Abbiamo bisogno di uomini e donne competenti, di un ufficio di piano all’altezza della sfida, di studio e di piani attuativi aggiornati alla nuova realtà. Vi è inoltre la necessità di sviluppare idee e progetti che hanno una loro specificità (disegnare i confini della città, i borghi, il periurbano, le vie di accesso alla città). E’ stata ribadita la necessità di ricucire brani urbani disconnessi (San Giacomo/Mulino Dell’acqua – Villa Longo/Serra Rifusa/via Gravina… ); di valorizzare le architetture del moderno e dotarsi di piani di recupero per quelle realtà urbane fatiscenti.
Aggiornare le infrastrutture di prossimità e a scala urbana, riscrivere in sostanza nuove gerarchie.
Dare finalmente attuazione al sistema del verde, ai percorsi pedonali e ciclabili, che stentano ad essere realizzati.
Il PUMS, si è ribadito, va attuato e sostenuto, per una mobilità più sicura a salvaguardia della salute e dello spazio pubblico.
La trasformazione del vecchio tracciato urbano delle FAL in metrotranvia è una opportunità da non perdere, su cui bisogna lavorare. Oltre a potenziare e integrare l’offerta di trasporto pubblico locale, diventa l’occasione per rigenerare ambiti urbani disconnessi (lottizzazione Quadrifoglio). Con la nuova stazione centrale a Serra Rifusa (magari trasferendo la pensilina Boeri) si avrebbe la possibilità di ridefinire il ruolo e dare funzionalità alla piattaforma di interscambio modale.
Va migliorata la qualità progettuale dell’ente locale, per questo è necessario riacquistare fiducia nei concorsi d’idee ed esecutivi a livello regionale, nazionale e internazionale.
Naturalmente la qualificazione professionale e l’aggiornamento culturale continuo deve essere richiesta anche ai professionisti che operano alla costruzione quotidiana della città.
Non poteva mancare, in conclusione, una breve riflessione sul destino dell’ex area della Barilla. Alla domanda per quale ragione una impresa acquista un’area dismessa sapendo che l’area è sottoposta a vincoli di trasformazione ben precisi, la risposta è abbastanza scontata, perché spera di cambiare la destinazione d’uso dell’area.
Ma la domanda che tutti i cittadini si pongono è per quale ragione l’area non è stata acquistata dall’Ente locale. La storia urbanistica della nostra città è piena di progetti in variante agli strumenti urbanistici dalle grandi aspettative (da Renzo Piano a Boeri, dal Social Housing al Centro per le Arti Bianche… ). Il lascito di questi progetti è abbastanza noto: spreco di danaro pubblico e grandi guadagni per i soliti “predoni”. La parola chiave non può che essere “risarcimento”, per una fabbrica che ha goduto di agevolazioni urbanistiche, che è durata poco e che ha prodotto dolore nel tessuto
sociale e cesura ambientale.
Il pubblico interesse è restituire al quartiere e alla città il torto subito e il paesaggio negato dall’ex fabbrica.

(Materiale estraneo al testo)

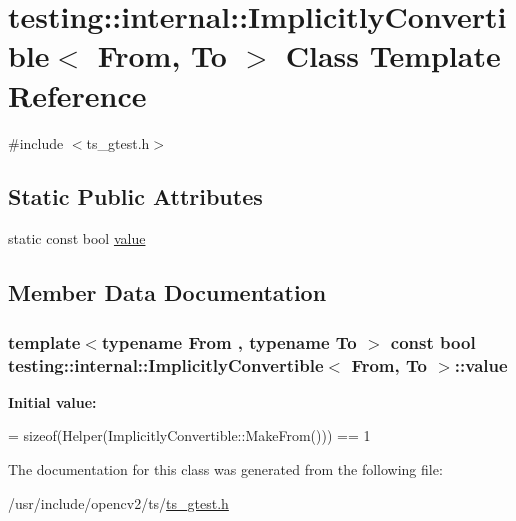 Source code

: \hypertarget{classtesting_1_1internal_1_1ImplicitlyConvertible}{\section{testing\-:\-:internal\-:\-:Implicitly\-Convertible$<$ From, To $>$ Class Template Reference}
\label{classtesting_1_1internal_1_1ImplicitlyConvertible}
}


{\ttfamily \#include $<$ts\-\_\-gtest.\-h$>$}

\subsection*{Static Public Attributes}
\begin{DoxyCompactItemize}
\item 
static const bool \hyperlink{classtesting_1_1internal_1_1ImplicitlyConvertible_aea51cecabca681fb75659e224771b7b7}{value}
\end{DoxyCompactItemize}


\subsection{Member Data Documentation}
\hypertarget{classtesting_1_1internal_1_1ImplicitlyConvertible_aea51cecabca681fb75659e224771b7b7}{
\subsubsection[{value}]{\setlength{\rightskip}{0pt plus 5cm}template$<$typename From , typename To $>$ const bool {\bf testing\-::internal\-::\-Implicitly\-Convertible}$<$ From, To $>$\-::value\hspace{0.3cm}{\ttfamily [static]}}}\label{classtesting_1_1internal_1_1ImplicitlyConvertible_aea51cecabca681fb75659e224771b7b7}
{\bfseries Initial value\-:}
\begin{DoxyCode}
=
      \textcolor{keyword}{sizeof}(Helper(ImplicitlyConvertible::MakeFrom())) == 1
\end{DoxyCode}


The documentation for this class was generated from the following file\-:\begin{DoxyCompactItemize}
\item 
/usr/include/opencv2/ts/\hyperlink{ts__gtest_8h}{ts\-\_\-gtest.\-h}\end{DoxyCompactItemize}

Le idee possono essere tante. Durante la serata si è fatto cenno ad un esempio di intervento pubblico dal carattere “risarcitorio” contenuto in una tesi di laurea sperimentale promossa dalla nostra facoltà di architettura. Il futuro di quest’area, si è detto, è nelle nostre mani. Non è nelle mani dei privati. Il “risarcimento” è possibile realizzarlo, la volontà politica bipartisan a volte fa miracoli.